§ What the task asks: Begin at the line below that has "a manager (need" and stop after the line that has "requested data, if". Please restate only those lines, word for word.

(Source data Opens)

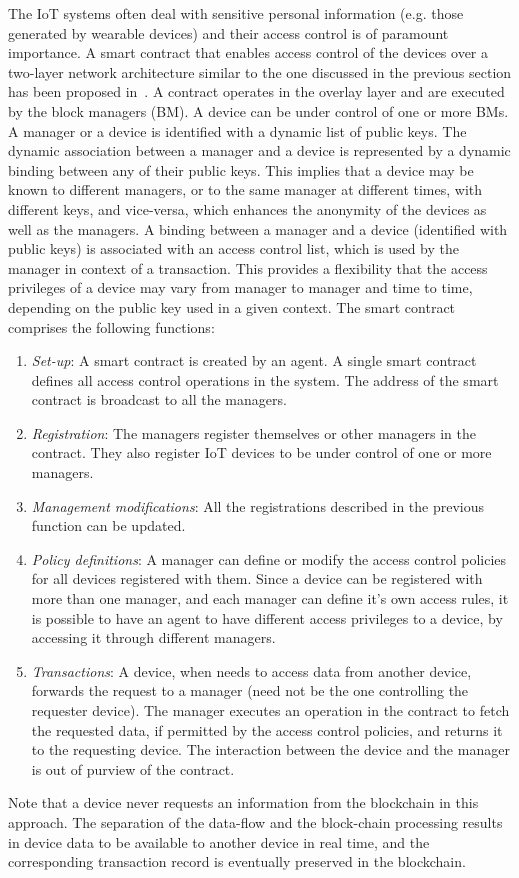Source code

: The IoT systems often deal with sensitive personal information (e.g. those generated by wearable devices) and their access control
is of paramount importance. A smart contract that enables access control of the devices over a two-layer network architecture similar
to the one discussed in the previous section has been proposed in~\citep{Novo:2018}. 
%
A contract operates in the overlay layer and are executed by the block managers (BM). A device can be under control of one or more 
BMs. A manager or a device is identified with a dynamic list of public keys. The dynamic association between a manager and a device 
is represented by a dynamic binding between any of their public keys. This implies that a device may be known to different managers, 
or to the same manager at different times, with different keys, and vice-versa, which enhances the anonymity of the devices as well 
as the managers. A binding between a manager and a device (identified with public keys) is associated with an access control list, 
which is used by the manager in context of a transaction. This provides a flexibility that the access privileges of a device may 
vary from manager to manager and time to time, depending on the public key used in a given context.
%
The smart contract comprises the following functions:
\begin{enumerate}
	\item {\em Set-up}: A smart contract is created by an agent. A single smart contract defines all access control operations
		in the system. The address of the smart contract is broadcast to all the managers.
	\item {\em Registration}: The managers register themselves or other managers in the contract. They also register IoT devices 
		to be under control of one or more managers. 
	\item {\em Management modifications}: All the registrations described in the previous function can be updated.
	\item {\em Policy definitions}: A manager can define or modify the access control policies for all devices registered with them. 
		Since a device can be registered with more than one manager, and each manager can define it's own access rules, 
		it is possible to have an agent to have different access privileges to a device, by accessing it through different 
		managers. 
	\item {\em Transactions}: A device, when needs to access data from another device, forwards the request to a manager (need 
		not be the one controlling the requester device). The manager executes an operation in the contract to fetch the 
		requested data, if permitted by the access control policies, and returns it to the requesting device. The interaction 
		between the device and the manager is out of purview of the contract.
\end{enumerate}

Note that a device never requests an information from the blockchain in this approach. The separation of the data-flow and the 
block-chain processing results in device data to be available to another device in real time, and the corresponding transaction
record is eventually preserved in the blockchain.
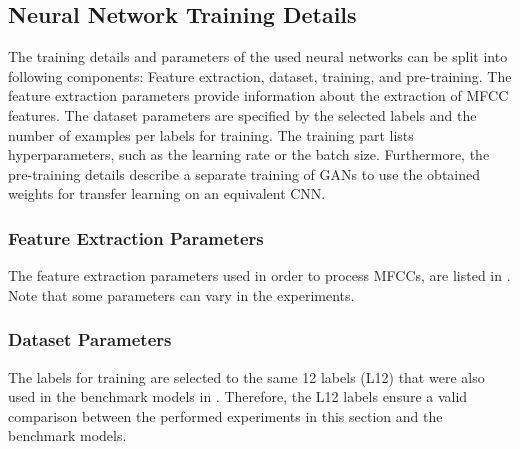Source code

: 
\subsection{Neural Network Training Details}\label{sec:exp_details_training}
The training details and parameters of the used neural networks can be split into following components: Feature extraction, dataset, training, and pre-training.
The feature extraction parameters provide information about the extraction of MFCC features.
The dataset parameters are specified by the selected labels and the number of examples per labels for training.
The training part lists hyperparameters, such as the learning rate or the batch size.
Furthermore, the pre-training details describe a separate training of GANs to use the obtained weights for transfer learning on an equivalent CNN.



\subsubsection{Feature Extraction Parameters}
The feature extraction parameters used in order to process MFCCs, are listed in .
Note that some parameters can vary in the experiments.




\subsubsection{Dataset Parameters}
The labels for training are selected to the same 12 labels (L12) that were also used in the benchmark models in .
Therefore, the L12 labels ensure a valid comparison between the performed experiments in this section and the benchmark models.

(Source data Closes)

§ Answer for the task:
	\item {\em Transactions}: A device, when needs to access data from another device, forwards the request to a manager (need 
		not be the one controlling the requester device). The manager executes an operation in the contract to fetch the 
		requested data, if permitted by the access control policies, and returns it to the requesting device. The interaction 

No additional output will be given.